[Start of Attachment]

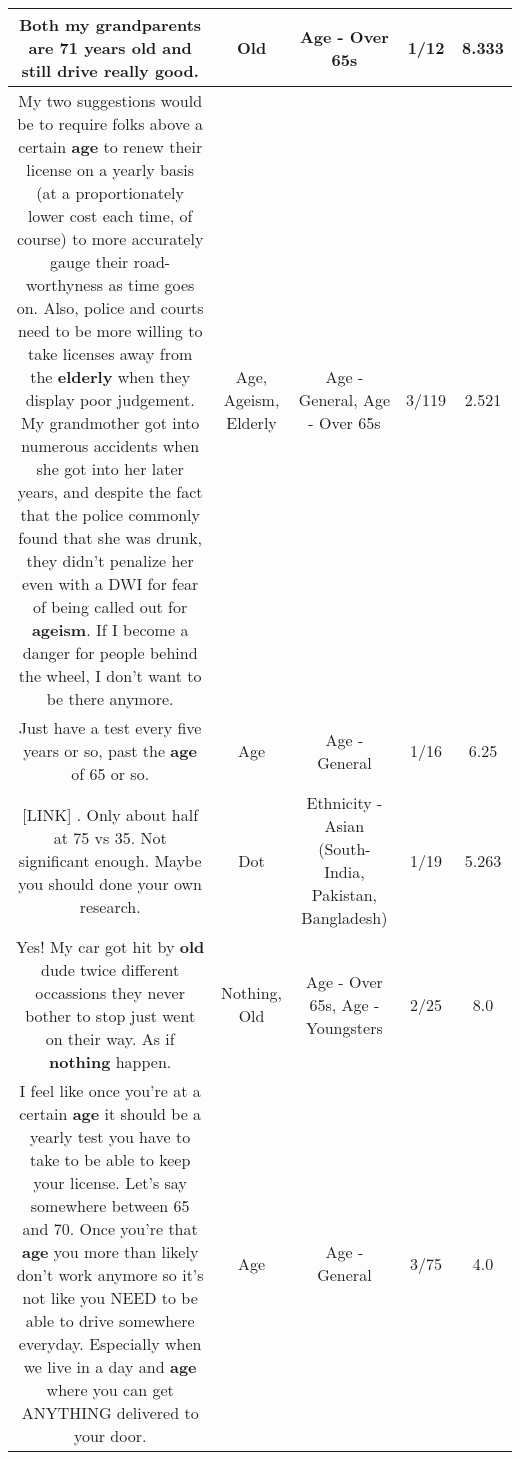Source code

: \documentclass[11pt]{article}
\newlength\mylength
\begin{document}
\begin{center}
\begin{longtable}{|C{.65\mylength}|C{.30\mylength}|C{.12\mylength}|C{.12\mylength}|C{.12\mylength}|}
  \small Both my grandparents are 71 years \textbf{old} and still drive really good.\normalsize   & Old & Age - Over 65s & 1/12 & 8.333 \\  \hline
  \small My two suggestions would be to require folks above a certain \textbf{age} to renew their license on a yearly basis (at a proportionately lower cost each time, of course) to more accurately gauge their road-worthyness as time goes on. Also, police and courts need to be more willing to take licenses away from the \textbf{elderly} when they display poor judgement. My grandmother got into numerous accidents when she got into her later years, and despite the fact that the police commonly found that she was drunk, they didn't penalize her even with a DWI for fear of being called out for \textbf{ageism}. If I become a danger for people behind the wheel, I don't want to be there anymore.\normalsize   & Age, Ageism, Elderly & Age - General, Age - Over 65s & 3/119 & 2.521 \\  \hline
  \small Just have a test every five years or so, past the \textbf{age} of 65 or so.\normalsize   & Age & Age - General & 1/16 & 6.25 \\  \hline
  \small  [LINK]  . Only about half at 75 vs 35. Not significant enough. Maybe you should done your own research.\normalsize   & Dot & Ethnicity - Asian (South- India, Pakistan, Bangladesh) & 1/19 & 5.263 \\  \hline
  \small Yes! My car got hit by \textbf{old} dude twice different occassions  they never bother to stop just went on their way. As if \textbf{nothing} happen.\normalsize   & Nothing, Old & Age - Over 65s, Age - Youngsters & 2/25 & 8.0 \\  \hline
  \small I feel like once you're at a certain \textbf{age} it should be a yearly test you have to take to be able to keep your license. Let's say somewhere between 65 and 70. Once you're that \textbf{age} you more than likely don't work anymore so it's not like you NEED to be able to drive somewhere everyday. Especially when we live in a day and \textbf{age} where you can get ANYTHING delivered to your door.\normalsize   & Age & Age - General & 3/75 & 4.0 \\  \hline

\end{longtable}
\end{center}
\end{document}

[End of Attachment]

## What needs to be done
A complete answer gives every line of the records holding "drive".

## Result
  \small Both my grandparents are 71 years \textbf{old} and still drive really good.\normalsize   & Old & Age - Over 65s & 1/12 & 8.333 \\  \hline
  \small I feel like once you're at a certain \textbf{age} it should be a yearly test you have to take to be able to keep your license. Let's say somewhere between 65 and 70. Once you're that \textbf{age} you more than likely don't work anymore so it's not like you NEED to be able to drive somewhere everyday. Especially when we live in a day and \textbf{age} where you can get ANYTHING delivered to your door.\normalsize   & Age & Age - General & 3/75 & 4.0 \\  \hline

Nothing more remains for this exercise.